● WORK INSTRUCTIONS: The answer must be every line from the entries below that contains "effects".

● GIVEN RECORDS:
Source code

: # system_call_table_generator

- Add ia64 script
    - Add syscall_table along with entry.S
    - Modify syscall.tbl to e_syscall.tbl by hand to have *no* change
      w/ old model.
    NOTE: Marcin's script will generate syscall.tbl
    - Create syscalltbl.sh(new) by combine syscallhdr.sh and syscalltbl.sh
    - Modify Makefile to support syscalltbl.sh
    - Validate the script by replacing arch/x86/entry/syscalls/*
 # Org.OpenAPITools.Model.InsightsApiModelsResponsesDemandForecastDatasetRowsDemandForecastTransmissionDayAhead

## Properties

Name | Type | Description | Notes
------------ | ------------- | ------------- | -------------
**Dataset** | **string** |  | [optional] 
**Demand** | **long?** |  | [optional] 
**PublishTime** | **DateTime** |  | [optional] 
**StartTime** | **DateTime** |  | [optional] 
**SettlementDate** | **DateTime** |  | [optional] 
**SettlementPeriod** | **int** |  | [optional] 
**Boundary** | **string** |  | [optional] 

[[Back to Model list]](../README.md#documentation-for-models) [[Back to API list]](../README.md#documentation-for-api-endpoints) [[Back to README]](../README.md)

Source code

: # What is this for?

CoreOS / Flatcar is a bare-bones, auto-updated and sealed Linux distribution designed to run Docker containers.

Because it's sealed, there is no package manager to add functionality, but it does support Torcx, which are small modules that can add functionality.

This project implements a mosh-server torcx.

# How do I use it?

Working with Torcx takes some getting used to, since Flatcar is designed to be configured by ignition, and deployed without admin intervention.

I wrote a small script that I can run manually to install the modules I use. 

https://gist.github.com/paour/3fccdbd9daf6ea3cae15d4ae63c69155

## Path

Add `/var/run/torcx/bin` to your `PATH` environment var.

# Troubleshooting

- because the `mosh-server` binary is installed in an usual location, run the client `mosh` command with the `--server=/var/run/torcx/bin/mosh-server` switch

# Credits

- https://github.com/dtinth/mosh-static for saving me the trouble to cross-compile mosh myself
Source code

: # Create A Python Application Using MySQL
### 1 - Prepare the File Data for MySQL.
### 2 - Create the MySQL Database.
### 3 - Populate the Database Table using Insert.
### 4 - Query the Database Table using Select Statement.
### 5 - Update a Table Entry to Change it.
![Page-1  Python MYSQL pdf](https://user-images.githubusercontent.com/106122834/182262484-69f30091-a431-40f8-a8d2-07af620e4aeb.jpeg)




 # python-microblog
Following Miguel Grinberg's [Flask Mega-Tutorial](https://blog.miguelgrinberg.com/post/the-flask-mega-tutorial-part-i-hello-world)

==

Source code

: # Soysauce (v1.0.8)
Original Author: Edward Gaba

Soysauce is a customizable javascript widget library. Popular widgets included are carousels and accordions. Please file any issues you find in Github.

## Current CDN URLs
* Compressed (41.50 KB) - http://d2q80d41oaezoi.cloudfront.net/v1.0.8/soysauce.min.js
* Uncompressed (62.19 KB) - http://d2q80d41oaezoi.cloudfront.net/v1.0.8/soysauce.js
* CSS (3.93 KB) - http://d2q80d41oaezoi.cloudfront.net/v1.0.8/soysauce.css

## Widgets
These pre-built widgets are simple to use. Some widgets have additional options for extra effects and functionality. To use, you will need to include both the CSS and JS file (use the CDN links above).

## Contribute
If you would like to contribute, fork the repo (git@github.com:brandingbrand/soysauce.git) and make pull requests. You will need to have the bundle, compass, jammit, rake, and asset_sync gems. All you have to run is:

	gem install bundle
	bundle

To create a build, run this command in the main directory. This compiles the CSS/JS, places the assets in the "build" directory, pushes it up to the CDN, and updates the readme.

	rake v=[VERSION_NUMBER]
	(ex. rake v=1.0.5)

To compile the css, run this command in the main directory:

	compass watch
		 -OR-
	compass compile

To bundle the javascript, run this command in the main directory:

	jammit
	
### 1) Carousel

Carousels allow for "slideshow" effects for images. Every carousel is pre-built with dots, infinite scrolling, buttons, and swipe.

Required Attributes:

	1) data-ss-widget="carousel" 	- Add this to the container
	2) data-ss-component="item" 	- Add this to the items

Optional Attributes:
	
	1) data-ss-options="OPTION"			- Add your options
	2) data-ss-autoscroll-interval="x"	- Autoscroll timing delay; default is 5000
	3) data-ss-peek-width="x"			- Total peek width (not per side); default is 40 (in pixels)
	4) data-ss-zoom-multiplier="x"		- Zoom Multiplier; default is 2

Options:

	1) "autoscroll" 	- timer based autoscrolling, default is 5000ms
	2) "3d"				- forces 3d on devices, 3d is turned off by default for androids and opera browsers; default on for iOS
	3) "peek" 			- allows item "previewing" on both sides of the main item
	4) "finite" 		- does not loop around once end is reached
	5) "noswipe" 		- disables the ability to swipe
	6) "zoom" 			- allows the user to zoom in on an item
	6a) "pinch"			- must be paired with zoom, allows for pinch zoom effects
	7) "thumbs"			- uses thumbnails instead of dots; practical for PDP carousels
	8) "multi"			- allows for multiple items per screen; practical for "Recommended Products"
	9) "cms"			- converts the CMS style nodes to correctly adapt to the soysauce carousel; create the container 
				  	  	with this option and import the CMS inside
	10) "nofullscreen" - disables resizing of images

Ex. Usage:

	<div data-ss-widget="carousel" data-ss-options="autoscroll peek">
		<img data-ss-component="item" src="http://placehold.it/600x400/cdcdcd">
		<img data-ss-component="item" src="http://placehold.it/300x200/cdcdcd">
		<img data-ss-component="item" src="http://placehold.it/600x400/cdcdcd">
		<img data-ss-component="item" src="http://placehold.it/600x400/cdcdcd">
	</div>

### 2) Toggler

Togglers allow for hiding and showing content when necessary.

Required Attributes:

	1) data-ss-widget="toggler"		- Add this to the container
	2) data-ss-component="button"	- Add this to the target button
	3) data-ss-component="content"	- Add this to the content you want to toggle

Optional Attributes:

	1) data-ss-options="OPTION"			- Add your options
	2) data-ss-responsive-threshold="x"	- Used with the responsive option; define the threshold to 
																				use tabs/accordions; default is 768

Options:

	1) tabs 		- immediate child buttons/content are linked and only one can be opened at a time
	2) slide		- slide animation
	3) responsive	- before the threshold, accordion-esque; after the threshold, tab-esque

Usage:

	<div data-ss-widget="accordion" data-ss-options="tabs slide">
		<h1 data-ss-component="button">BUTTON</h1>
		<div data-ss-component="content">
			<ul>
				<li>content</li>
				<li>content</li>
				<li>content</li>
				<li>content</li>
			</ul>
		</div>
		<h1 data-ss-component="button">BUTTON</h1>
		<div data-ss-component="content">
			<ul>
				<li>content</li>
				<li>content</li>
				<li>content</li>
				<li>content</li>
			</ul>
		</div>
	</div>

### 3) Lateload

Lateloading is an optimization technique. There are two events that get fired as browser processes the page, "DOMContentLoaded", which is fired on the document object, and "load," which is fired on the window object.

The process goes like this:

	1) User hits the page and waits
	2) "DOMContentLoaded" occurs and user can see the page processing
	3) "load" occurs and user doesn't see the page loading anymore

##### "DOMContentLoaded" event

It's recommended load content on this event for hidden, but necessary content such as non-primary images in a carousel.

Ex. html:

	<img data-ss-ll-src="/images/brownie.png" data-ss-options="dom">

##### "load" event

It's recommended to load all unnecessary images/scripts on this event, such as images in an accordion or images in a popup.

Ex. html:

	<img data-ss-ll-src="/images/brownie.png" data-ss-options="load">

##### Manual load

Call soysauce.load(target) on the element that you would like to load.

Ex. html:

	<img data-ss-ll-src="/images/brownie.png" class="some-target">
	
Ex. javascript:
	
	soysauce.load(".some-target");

--

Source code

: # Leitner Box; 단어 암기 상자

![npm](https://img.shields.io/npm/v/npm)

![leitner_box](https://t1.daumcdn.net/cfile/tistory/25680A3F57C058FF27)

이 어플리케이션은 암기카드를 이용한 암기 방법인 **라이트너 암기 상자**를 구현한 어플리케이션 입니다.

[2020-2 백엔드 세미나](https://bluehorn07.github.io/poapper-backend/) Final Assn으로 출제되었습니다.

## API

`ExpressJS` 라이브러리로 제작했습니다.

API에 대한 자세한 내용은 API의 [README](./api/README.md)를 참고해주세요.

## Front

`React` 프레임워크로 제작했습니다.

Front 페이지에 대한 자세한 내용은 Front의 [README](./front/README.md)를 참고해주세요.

● YOUR RESPONSE:
These pre-built widgets are simple to use. Some widgets have additional options for extra effects and functionality. To use, you will need to include both the CSS and JS file (use the CDN links above).
Carousels allow for "slideshow" effects for images. Every carousel is pre-built with dots, infinite scrolling, buttons, and swipe.
	6a) "pinch"			- must be paired with zoom, allows for pinch zoom effects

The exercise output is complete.